Implication for clinical practice

Nurse managers have a prominent position related to issues such as nursing workload, rationing of nursing care, job satisfaction and emotional exhaustion. Providing any intervention in these fields, will ultimately effect on the quality of nursing care. Nursing workload, which was at high level, is a major concern in this study. Some strategies such as staffing and resource adequacy assessment and hiring more nurses to increase staffing levels can be useful [58]. Moderate levels of job satisfaction and emotional exhaustion were another important finding of this study. Administering flexible work schedules, increasing monthly salary, suggesting some mental health resources, and modification of work environment may be improving nurses’ job satisfaction and decrease their emotional exhaustion.
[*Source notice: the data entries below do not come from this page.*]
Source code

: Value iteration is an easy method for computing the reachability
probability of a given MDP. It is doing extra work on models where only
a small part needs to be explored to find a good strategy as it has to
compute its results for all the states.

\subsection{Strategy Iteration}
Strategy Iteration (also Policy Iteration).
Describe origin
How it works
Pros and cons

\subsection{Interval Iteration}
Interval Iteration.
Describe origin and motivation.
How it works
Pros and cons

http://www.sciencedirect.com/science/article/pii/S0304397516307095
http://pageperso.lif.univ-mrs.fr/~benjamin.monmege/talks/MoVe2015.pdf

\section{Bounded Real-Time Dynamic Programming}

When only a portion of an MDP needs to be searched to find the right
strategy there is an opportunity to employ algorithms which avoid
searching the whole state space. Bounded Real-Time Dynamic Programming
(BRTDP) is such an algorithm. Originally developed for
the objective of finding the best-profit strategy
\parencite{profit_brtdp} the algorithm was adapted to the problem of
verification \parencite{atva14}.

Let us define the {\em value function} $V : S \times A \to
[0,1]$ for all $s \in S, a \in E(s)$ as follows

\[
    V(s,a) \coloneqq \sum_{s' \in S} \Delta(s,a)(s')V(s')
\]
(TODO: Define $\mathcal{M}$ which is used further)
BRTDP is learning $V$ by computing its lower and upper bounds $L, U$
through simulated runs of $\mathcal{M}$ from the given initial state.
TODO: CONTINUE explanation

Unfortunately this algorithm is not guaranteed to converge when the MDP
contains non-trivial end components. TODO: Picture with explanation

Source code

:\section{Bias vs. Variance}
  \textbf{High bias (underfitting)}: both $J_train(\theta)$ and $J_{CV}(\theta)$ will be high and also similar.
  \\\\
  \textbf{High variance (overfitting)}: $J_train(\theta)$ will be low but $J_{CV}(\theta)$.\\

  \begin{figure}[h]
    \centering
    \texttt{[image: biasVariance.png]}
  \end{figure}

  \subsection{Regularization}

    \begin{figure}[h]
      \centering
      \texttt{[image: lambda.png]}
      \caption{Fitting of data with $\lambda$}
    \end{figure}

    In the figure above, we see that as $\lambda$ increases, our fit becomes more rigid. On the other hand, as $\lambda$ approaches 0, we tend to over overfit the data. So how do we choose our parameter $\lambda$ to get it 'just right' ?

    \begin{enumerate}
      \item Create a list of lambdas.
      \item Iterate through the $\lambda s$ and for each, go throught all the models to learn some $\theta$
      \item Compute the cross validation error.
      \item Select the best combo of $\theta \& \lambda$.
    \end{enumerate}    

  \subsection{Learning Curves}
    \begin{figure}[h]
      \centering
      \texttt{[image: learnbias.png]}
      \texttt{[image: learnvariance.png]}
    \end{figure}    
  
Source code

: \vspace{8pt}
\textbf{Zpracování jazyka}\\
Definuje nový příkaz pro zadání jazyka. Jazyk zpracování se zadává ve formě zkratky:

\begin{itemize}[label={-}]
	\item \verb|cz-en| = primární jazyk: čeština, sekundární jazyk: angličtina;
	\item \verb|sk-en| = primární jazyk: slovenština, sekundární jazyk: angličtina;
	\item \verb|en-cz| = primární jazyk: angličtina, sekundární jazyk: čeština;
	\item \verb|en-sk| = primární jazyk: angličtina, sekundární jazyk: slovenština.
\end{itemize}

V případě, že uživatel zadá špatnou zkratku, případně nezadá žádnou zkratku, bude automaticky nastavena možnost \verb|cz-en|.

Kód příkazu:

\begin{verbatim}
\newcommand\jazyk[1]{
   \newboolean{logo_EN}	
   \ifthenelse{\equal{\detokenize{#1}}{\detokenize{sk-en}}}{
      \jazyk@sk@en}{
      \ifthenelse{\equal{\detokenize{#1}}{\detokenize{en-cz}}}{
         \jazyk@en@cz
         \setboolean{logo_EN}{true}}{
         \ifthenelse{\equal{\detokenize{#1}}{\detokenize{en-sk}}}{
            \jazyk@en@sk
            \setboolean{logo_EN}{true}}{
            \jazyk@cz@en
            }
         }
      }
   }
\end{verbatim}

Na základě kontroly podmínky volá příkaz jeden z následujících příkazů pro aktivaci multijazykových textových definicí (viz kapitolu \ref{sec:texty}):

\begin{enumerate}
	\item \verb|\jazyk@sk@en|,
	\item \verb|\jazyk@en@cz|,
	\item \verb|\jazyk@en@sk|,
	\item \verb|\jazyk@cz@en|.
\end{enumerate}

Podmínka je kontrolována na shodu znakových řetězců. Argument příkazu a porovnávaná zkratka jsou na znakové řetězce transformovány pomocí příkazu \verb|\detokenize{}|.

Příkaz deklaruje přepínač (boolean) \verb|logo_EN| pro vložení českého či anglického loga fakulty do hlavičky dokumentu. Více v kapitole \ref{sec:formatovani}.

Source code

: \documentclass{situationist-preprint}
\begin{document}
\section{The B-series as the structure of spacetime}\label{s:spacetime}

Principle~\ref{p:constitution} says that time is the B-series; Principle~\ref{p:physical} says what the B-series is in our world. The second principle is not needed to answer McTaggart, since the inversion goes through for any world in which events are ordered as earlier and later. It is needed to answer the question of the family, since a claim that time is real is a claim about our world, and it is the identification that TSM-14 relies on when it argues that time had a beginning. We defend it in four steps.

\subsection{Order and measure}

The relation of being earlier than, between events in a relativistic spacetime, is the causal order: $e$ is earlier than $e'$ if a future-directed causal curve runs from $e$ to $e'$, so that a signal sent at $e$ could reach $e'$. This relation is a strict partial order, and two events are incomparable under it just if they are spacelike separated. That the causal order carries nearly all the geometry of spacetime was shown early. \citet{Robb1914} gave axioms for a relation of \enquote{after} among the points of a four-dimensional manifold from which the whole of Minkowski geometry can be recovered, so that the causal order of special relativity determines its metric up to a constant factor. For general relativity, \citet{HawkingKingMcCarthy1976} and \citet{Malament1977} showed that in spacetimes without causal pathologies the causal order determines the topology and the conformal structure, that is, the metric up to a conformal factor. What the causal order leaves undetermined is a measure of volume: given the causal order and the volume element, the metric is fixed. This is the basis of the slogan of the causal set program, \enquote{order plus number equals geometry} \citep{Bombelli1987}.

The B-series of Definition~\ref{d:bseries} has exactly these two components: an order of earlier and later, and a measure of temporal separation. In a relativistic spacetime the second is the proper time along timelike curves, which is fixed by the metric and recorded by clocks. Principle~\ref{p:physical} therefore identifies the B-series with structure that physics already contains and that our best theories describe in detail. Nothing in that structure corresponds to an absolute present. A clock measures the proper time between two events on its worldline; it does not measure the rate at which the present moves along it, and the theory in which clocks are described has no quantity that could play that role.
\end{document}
Regular supervision of clinical nursing care activities and provision of continuous feedback are important to ensure that essential nursing care tasks are provided and prevent any compromise of nursing care [59].

Conclusion

Despite the limitations, this study highlighted that the three variables of implicit rationing of nursing care, job satisfaction and emotional exhaustion played a mediating role in the relationship between workload and quality of nursing care. In other words, the effect of workload was applied to the quality of nursing care through these three variables. Therefore, the assumed theoretical model was approved and provided a theoretical basis for quality of nursing care. Nurse managers should pay special attention to the three mediating variables and monitor them periodically and try to solve problems in these areas. Nurse managers should be aware that support of nurses means the support of high-quality care of the patients and overlooking the issues and problems of nurses will have negative effect on the patients.